TASK
Using the records below, find every line that includes "subsection" and copy it.

•••

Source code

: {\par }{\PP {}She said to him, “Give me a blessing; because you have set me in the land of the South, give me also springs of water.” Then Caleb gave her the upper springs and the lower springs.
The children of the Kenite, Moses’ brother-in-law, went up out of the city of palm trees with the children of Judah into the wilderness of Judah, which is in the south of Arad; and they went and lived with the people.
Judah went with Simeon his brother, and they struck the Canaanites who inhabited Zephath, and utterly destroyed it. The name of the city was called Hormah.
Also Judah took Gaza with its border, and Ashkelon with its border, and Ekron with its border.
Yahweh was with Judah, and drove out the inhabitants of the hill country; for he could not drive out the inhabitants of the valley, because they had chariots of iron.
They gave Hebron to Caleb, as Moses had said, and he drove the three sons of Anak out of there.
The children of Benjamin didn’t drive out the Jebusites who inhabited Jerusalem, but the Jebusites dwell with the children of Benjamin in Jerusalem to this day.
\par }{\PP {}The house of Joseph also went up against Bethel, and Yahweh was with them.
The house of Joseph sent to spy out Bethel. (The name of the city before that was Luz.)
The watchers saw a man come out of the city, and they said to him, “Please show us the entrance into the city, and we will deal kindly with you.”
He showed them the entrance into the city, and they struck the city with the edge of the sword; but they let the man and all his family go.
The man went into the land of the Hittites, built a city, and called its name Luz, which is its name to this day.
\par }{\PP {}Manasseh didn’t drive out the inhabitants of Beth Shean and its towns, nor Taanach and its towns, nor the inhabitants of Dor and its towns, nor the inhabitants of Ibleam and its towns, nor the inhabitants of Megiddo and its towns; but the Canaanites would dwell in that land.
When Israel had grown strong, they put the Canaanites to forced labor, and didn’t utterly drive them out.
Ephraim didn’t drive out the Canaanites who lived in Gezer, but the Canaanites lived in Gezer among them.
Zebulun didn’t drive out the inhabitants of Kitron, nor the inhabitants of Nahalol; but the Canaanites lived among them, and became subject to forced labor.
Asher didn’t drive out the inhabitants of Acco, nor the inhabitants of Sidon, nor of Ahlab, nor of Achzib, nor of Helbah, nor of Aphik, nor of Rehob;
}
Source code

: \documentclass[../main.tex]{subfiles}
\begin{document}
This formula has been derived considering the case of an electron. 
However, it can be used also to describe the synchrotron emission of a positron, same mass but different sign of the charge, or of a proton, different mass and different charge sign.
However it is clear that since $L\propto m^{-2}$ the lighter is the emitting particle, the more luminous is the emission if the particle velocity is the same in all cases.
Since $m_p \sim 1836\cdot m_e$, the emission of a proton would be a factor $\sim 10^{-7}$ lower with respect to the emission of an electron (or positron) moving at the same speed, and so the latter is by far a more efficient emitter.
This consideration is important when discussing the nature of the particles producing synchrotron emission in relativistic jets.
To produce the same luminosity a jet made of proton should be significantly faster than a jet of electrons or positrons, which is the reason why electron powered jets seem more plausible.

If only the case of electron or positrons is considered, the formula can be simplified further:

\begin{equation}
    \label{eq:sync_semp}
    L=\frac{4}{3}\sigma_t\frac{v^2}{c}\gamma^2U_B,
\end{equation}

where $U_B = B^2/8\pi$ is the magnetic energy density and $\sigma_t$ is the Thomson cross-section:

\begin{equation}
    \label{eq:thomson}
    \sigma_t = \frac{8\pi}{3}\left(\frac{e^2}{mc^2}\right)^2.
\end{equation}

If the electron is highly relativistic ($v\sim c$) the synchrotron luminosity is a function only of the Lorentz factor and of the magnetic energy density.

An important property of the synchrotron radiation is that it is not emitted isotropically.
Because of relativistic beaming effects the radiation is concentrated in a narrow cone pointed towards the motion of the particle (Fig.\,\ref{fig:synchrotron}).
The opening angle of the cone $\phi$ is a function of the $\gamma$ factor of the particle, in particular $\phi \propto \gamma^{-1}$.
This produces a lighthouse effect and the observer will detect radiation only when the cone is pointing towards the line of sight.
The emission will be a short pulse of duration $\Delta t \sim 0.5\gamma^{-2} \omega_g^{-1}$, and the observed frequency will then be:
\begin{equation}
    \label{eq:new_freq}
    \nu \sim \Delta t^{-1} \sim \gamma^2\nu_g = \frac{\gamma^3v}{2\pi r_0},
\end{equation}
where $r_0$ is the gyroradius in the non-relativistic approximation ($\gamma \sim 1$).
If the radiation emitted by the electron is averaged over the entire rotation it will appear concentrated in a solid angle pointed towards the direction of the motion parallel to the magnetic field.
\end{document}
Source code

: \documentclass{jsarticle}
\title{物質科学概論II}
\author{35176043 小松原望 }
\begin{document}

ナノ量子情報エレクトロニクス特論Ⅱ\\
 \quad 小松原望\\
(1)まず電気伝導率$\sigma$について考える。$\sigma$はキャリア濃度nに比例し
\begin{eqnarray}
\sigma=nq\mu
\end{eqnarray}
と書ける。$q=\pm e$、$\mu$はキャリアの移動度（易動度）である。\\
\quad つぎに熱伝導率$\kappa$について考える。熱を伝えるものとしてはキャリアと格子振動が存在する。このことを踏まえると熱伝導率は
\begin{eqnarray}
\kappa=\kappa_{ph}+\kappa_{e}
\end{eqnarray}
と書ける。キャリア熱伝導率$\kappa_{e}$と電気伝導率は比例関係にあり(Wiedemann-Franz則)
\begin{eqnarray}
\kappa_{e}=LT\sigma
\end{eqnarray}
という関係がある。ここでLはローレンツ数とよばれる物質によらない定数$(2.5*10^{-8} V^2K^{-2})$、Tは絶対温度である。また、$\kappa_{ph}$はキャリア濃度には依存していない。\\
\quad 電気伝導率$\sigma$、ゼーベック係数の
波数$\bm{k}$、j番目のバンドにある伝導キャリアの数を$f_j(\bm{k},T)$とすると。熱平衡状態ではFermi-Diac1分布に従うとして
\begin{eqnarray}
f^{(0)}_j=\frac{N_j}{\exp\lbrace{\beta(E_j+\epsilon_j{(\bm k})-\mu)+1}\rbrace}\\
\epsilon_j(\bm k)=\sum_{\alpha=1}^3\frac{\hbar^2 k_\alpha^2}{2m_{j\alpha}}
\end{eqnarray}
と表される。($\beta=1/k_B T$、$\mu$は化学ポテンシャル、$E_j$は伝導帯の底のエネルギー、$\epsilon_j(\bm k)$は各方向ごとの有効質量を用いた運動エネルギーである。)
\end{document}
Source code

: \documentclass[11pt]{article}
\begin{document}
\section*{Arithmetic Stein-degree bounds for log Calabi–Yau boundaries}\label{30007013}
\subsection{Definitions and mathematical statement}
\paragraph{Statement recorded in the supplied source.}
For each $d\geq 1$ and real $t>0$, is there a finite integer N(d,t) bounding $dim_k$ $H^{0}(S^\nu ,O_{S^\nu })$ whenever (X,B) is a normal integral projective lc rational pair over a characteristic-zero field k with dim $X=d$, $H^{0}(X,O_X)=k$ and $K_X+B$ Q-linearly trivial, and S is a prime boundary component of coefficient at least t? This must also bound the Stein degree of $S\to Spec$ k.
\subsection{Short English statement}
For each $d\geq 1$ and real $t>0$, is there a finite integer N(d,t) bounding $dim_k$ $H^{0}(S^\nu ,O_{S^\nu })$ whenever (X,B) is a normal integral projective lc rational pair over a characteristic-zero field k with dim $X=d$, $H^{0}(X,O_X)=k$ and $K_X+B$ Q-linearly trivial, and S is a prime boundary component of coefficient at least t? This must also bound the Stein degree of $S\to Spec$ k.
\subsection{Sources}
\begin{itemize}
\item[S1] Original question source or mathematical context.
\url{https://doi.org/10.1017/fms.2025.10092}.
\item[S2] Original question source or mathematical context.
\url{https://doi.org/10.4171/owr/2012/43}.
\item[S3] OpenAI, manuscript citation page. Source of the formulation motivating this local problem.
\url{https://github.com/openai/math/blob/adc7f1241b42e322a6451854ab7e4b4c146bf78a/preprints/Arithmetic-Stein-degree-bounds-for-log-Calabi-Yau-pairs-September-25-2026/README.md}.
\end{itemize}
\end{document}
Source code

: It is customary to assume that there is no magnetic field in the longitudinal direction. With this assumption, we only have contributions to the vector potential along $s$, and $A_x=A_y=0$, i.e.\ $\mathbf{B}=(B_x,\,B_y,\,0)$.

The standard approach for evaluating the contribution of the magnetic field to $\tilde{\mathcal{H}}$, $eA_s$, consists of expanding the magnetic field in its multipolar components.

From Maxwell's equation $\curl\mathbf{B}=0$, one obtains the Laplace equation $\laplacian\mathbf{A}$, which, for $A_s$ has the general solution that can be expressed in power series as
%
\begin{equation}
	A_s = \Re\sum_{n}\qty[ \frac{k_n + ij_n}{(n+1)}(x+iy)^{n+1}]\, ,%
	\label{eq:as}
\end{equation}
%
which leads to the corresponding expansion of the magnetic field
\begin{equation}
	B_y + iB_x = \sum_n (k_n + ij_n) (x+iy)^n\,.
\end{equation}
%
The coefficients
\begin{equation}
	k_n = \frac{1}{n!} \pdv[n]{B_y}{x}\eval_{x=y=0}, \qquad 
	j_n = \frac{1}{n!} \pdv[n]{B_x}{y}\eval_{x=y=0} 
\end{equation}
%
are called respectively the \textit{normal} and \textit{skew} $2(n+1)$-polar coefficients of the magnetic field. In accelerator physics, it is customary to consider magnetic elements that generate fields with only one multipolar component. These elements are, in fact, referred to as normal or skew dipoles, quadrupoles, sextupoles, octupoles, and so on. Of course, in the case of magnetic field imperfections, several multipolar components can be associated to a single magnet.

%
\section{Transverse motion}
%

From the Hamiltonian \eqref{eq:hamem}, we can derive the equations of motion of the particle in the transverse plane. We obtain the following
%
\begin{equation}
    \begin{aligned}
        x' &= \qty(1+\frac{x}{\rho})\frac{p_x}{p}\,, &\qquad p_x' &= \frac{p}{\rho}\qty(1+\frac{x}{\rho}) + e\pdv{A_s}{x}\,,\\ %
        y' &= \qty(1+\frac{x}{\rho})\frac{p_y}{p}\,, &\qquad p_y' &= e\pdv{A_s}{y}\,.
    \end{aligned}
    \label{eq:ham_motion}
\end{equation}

•••

SOLUTION
\subsection{Definitions and mathematical statement}
\subsection{Short English statement}
\subsection{Sources}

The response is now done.